OpenAI didn’t release any new models at its Dev Day event but new API features will excite developers who want to use their models to build powerful apps.
OpenAI has had a tough few weeks with its CTO, Mira Murati, and other head researchers joining the ever-growing list of former employees. The company is under increasing pressure from other flagship models, including open-source models which offer developers cheaper and highly capable options.
The new features OpenAI unveiled were the Realtime API (in beta), vision fine-tuning, and efficiency-boosting tools like prompt caching and model distillation.
Realtime API
The Realtime API is the most exciting new feature, albeit in beta. It enables developers to build low-latency, speech-to-speech experiences in their apps without using separate models for speech recognition and text-to-speech conversion.
With this API, developers can now create apps that allow for real-time conversations with AI, such as voice assistants or language learning tools, all through a single API call. It’s not quite the seamless experience that GPT-4o’s Advanced Voice Mode offers, but it’s close.
It’s not cheap though, at approximately $0.06 per minute of audio input and $0.24 per minute of audio output.

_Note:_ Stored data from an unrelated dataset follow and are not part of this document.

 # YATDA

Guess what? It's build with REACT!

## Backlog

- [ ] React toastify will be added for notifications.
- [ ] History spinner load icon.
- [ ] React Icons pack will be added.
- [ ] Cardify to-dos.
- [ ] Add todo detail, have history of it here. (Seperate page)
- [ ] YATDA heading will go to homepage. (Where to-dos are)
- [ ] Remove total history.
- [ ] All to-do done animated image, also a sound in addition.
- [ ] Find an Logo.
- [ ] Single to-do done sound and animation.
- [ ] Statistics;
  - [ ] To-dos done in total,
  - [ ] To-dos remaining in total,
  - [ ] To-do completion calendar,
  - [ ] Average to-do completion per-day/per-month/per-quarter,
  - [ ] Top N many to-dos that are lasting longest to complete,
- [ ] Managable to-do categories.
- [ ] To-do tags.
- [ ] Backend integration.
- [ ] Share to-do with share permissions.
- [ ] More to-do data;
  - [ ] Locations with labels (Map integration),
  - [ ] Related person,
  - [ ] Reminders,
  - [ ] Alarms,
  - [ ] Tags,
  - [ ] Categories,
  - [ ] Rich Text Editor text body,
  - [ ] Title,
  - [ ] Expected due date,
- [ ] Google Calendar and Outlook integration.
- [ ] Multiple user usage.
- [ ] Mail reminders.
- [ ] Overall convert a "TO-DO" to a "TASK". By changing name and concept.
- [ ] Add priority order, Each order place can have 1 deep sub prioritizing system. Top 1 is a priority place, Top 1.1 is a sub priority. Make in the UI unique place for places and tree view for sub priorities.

The new Realtime API from OpenAI is incredible…
Watch it order 400 strawberries by actually CALLING the store with twillio. All with voice. 🍓🎤 pic.twitter.com/J2BBoL9yFv
— Ty (@FieroTy) October 1, 2024
Vision fine-tuning
Vision fine-tuning within the API allows developers to enhance their models’ ability to understand and interact with images. By fine-tuning GPT-4o using images, developers can create applications that excel in tasks like visual search or object detection.
This feature is already being leveraged by companies like Grab, which improved the accuracy of its mapping service by fine-tuning the model to recognize traffic signs from street-level images.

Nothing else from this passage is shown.